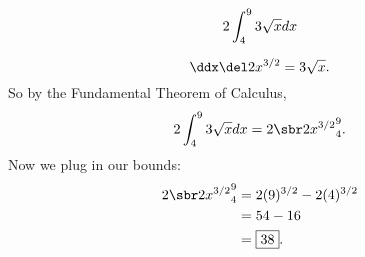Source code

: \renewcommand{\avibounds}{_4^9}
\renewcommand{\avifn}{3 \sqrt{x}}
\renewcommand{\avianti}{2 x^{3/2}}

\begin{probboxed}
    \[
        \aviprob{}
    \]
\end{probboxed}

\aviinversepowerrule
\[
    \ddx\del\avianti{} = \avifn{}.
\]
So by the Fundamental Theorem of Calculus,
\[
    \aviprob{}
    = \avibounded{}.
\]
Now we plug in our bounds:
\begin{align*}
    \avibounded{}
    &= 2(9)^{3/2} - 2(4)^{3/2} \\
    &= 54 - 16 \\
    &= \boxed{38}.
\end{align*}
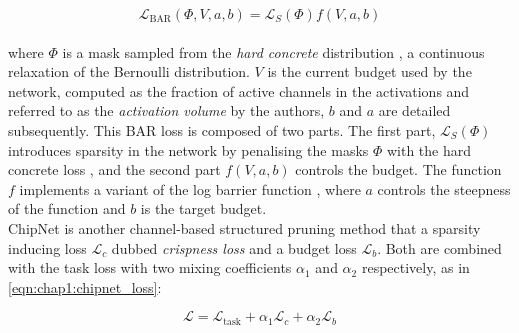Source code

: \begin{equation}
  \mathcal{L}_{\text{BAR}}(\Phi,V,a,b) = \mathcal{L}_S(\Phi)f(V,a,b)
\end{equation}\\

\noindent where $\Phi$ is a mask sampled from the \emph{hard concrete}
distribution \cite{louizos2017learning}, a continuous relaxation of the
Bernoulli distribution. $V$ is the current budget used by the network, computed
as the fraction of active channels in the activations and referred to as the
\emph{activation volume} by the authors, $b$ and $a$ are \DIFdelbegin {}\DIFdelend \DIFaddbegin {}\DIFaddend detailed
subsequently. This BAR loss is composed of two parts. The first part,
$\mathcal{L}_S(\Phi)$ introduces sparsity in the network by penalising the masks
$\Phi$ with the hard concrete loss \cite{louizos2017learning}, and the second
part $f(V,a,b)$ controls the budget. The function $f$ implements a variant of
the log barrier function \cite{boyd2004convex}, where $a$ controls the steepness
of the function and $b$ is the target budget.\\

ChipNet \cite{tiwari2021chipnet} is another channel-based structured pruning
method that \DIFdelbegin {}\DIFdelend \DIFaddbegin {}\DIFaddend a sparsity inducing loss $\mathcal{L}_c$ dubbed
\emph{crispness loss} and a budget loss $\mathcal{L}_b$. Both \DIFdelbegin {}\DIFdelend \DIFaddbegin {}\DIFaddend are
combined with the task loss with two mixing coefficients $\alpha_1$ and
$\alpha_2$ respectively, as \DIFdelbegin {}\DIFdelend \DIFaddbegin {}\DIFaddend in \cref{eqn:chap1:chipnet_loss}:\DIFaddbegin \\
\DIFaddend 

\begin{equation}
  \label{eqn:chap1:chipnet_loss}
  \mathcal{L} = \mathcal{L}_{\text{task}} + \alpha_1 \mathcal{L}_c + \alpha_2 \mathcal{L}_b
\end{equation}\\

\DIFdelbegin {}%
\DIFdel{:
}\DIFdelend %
--
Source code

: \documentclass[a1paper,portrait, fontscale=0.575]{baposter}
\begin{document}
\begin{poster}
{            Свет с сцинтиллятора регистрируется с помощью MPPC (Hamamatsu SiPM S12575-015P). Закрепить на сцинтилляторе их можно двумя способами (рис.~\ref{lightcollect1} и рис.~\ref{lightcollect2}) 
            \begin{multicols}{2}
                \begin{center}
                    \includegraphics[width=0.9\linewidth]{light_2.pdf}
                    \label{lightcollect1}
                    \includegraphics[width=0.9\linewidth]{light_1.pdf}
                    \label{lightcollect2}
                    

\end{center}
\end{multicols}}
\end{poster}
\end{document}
--
ACTIVITY: Where a line contains the word "cite", copy that line from the listing above.

SOLUTION:
distribution \cite{louizos2017learning}, a continuous relaxation of the
$\Phi$ with the hard concrete loss \cite{louizos2017learning}, and the second
the log barrier function \cite{boyd2004convex}, where $a$ controls the steepness
ChipNet \cite{tiwari2021chipnet} is another channel-based structured pruning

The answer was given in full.